She wants to be the dominant one over her more dovish Captain. And then her interjecting constantly whenever Admiral Cornwell was speaking in that scene at the end of "Will You Take My Hand?" Lines up with some of the worst traits I've observed about some types of Alphas from just life in general. ;)
I see where you’re coming from - I just didn’t interpret it as alpha behaviour (like, say, Shelby). I interpreted it as her just being an arrogant a-hole :lol:

Some people are saying they don't like Burnham because the Creators want to show her as being Just Perfect. I'm of the opinion she's the exact opposite. She's not perfect at all. That's what, for me, makes it interesting to watch.
Agreed on this. I don’t subscribe to the “Mary Sue” interpretation of Burnham. She certainly isn’t perfect. But she never seems to learn anything from that imperfection - she just seems to keep ploughing away at life in that pigheaded way she has.

I hope she changes a little in s2 (early indications suggest that she might so fingers crossed!)

Disagree wholeheartedly. I find the journey and growth towards wisdom to be far more interesting and entertaining than just being handed someone who is, for all intents and purposes, perfect and already complete in terms of their personal development journey.

One of the reasons I believe Picard IS a one-dimensional character.
Huh. I never considered Picard from that angle.

I wouldn’t agree that he’s one-dimensional, mind you, but I take your point.

I guess Burnham’s journey isn’t all that appealing to me right now. I’m hoping that changes as DSC progresses.
 
I see where you’re coming from - I just didn’t interpret it as alpha behaviour (like, say, Shelby). I interpreted it as her just being an arrogant a-hole :lol:


Agreed on this. I don’t subscribe to the “Mary Sue” interpretation of Burnham. She certainly isn’t perfect. But she never seems to learn anything from that imperfection - she just seems to keep ploughing away at life in that pigheaded way she has.
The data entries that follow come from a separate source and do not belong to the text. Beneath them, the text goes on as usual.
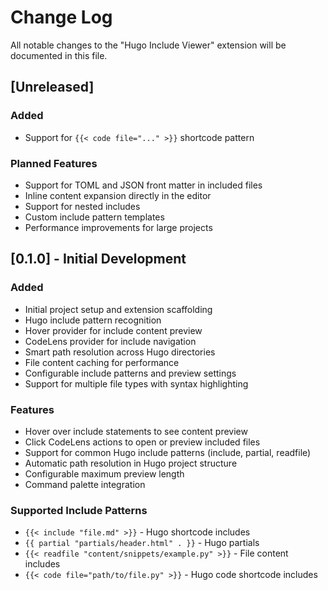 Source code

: # Change Log

All notable changes to the "Hugo Include Viewer" extension will be documented in this file.

## [Unreleased]

### Added
- Support for `{{< code file="..." >}}` shortcode pattern

### Planned Features
- Support for TOML and JSON front matter in included files
- Inline content expansion directly in the editor
- Support for nested includes
- Custom include pattern templates
- Performance improvements for large projects

## [0.1.0] - Initial Development

### Added
- Initial project setup and extension scaffolding
- Hugo include pattern recognition
- Hover provider for include content preview
- CodeLens provider for include navigation
- Smart path resolution across Hugo directories
- File content caching for performance
- Configurable include patterns and preview settings
- Support for multiple file types with syntax highlighting

### Features
- Hover over include statements to see content preview
- Click CodeLens actions to open or preview included files
- Support for common Hugo include patterns (include, partial, readfile)
- Automatic path resolution in Hugo project structure
- Configurable maximum preview length
- Command palette integration

### Supported Include Patterns
- `{{< include "file.md" >}}` - Hugo shortcode includes
- `{{ partial "partials/header.html" . }}` - Hugo partials
- `{{< readfile "content/snippets/example.py" >}}` - File content includes
- `{{< code file="path/to/file.py" >}}` - Hugo code shortcode includes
I hope she changes a little in s2 (early indications suggest that she might so fingers crossed!)


Huh. I never considered Picard from that angle.

I wouldn’t agree that he’s one-dimensional, mind you, but I take your point.
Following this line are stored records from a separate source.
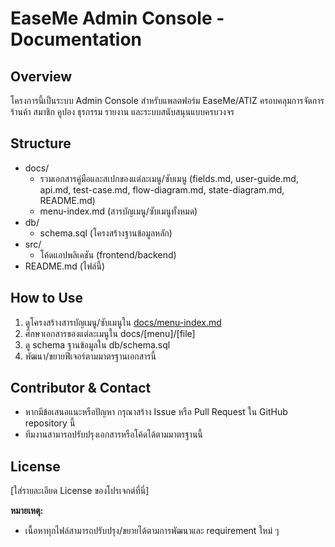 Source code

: # EaseMe Admin Console - Documentation

## Overview
โครงการนี้เป็นระบบ Admin Console สำหรับแพลตฟอร์ม EaseMe/ATIZ
ครอบคลุมการจัดการร้านค้า สมาชิก คูปอง ธุรกรรม รายงาน และระบบสนับสนุนแบบครบวงจร

## Structure

- docs/
  - รวมเอกสารคู่มือและสเปกของแต่ละเมนู/ซับเมนู (fields.md, user-guide.md, api.md, test-case.md, flow-diagram.md, state-diagram.md, README.md)
  - menu-index.md (สารบัญเมนู/ซับเมนูทั้งหมด)
- db/
  - schema.sql (โครงสร้างฐานข้อมูลหลัก)
- src/
  - โค้ดแอปพลิเคชัน (frontend/backend)
- README.md (ไฟล์นี้)

## How to Use

1. ดูโครงสร้างสารบัญเมนู/ซับเมนูใน [docs/menu-index.md](docs/menu-index.md)
2. ศึกษาเอกสารของแต่ละเมนูใน docs/[menu]/[file]
3. ดู schema ฐานข้อมูลใน db/schema.sql
4. พัฒนา/ขยายฟีเจอร์ตามมาตรฐานเอกสารนี้

## Contributor & Contact

- หากมีข้อเสนอแนะหรือปัญหา กรุณาสร้าง Issue หรือ Pull Request ใน GitHub repository นี้
- ทีมงานสามารถปรับปรุงเอกสารหรือโค้ดได้ตามมาตรฐานนี้

## License
[ใส่รายละเอียด License ของโปรเจกต์ที่นี่]

**หมายเหตุ:**
- เนื้อหาทุกไฟล์สามารถปรับปรุง/ขยายได้ตามการพัฒนาและ requirement ใหม่ ๆ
I guess Burnham’s journey isn’t all that appealing to me right now. I’m hoping that changes as DSC progresses.

I was admittedly harsh on Picard to hammer the point across a little more harshly than was probably necessary. Picard has other facets (as I believe Burnham does as well). I think we need to be patient. I really hated Picard after 10-15 episodes in 1987/88. He took a while to grow on me.
 
I interpret Michael's driving force as being guilt. The faux Vulcan orientation crumbles when her demons kick in. She lost her parents when the Klingons attacked, if her family had not delayed their vacation due to her insistence they would've avoided the attack.
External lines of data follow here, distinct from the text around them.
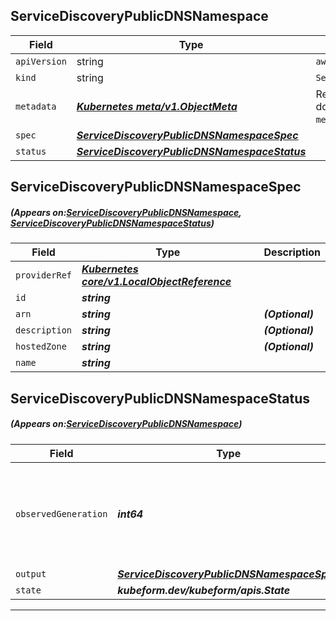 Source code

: ## ServiceDiscoveryPublicDNSNamespace
| Field | Type | Description |
| ------ | ----- | ----------- |
| `apiVersion` | string | `aws.kubeform.com/v1alpha1` |
|    `kind` | string | `ServiceDiscoveryPublicDNSNamespace` |
| `metadata` | ***[Kubernetes meta/v1.ObjectMeta](https://kubernetes.io/docs/reference/generated/kubernetes-api/v1.13/#objectmeta-v1-meta)***|Refer to the Kubernetes API documentation for the fields of the `metadata` field.|
| `spec` | ***[ServiceDiscoveryPublicDNSNamespaceSpec](#ServiceDiscoveryPublicDNSNamespaceSpec)***||
| `status` | ***[ServiceDiscoveryPublicDNSNamespaceStatus](#ServiceDiscoveryPublicDNSNamespaceStatus)***||
## ServiceDiscoveryPublicDNSNamespaceSpec
##### (Appears on:[ServiceDiscoveryPublicDNSNamespace](#ServiceDiscoveryPublicDNSNamespace), [ServiceDiscoveryPublicDNSNamespaceStatus](#ServiceDiscoveryPublicDNSNamespaceStatus))
| Field | Type | Description |
| ------ | ----- | ----------- |
| `providerRef` | ***[Kubernetes core/v1.LocalObjectReference](https://kubernetes.io/docs/reference/generated/kubernetes-api/v1.13/#localobjectreference-v1-core)***||
| `id` | ***string***||
| `arn` | ***string***| ***(Optional)*** |
| `description` | ***string***| ***(Optional)*** |
| `hostedZone` | ***string***| ***(Optional)*** |
| `name` | ***string***||
## ServiceDiscoveryPublicDNSNamespaceStatus
##### (Appears on:[ServiceDiscoveryPublicDNSNamespace](#ServiceDiscoveryPublicDNSNamespace))
| Field | Type | Description |
| ------ | ----- | ----------- |
| `observedGeneration` | ***int64***| ***(Optional)*** Resource generation, which is updated on mutation by the API Server.|
| `output` | ***[ServiceDiscoveryPublicDNSNamespaceSpec](#ServiceDiscoveryPublicDNSNamespaceSpec)***| ***(Optional)*** |
| `state` | ***kubeform.dev/kubeform/apis.State***| ***(Optional)*** |
---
From her first mutiny until the last episode's threat of more mutiny Michael's character and motivations remained the same. I see the story but not the development of her character. Decisions born from guilt and inferiority. She went from wanting to attack (fire first) the Klingons to giving power to a Klingon outcast, one who specialised in spying and torture. A weapon of mass destruction handed over. Both examples layered onto her childhood memories with the lesson learned that dominance wins the day. The little girl who felt guilt over her parents' death grew to be the woman who felt guilt over Georgiou's death, guilt over the Klingon war, guilt over Saru and his issues, guilt about her mirror self's baggage. People trust her and try to take care of her (even Lorca - the sod he was) and they drop like flies around her.

It is not character development but a simple plot point that advanced Burnham in the end. Ending the war by the tactic chosen just perpetuates the status quo. The threat of attack and its consequence has been a running constant for Burnham.
 
I interpret Michael's driving force as being guilt. The faux Vulcan orientation crumbles when her demons kick in. She lost her parents when the Klingons attacked, if her family had not delayed their vacation due to her insistence they would've avoided the attack.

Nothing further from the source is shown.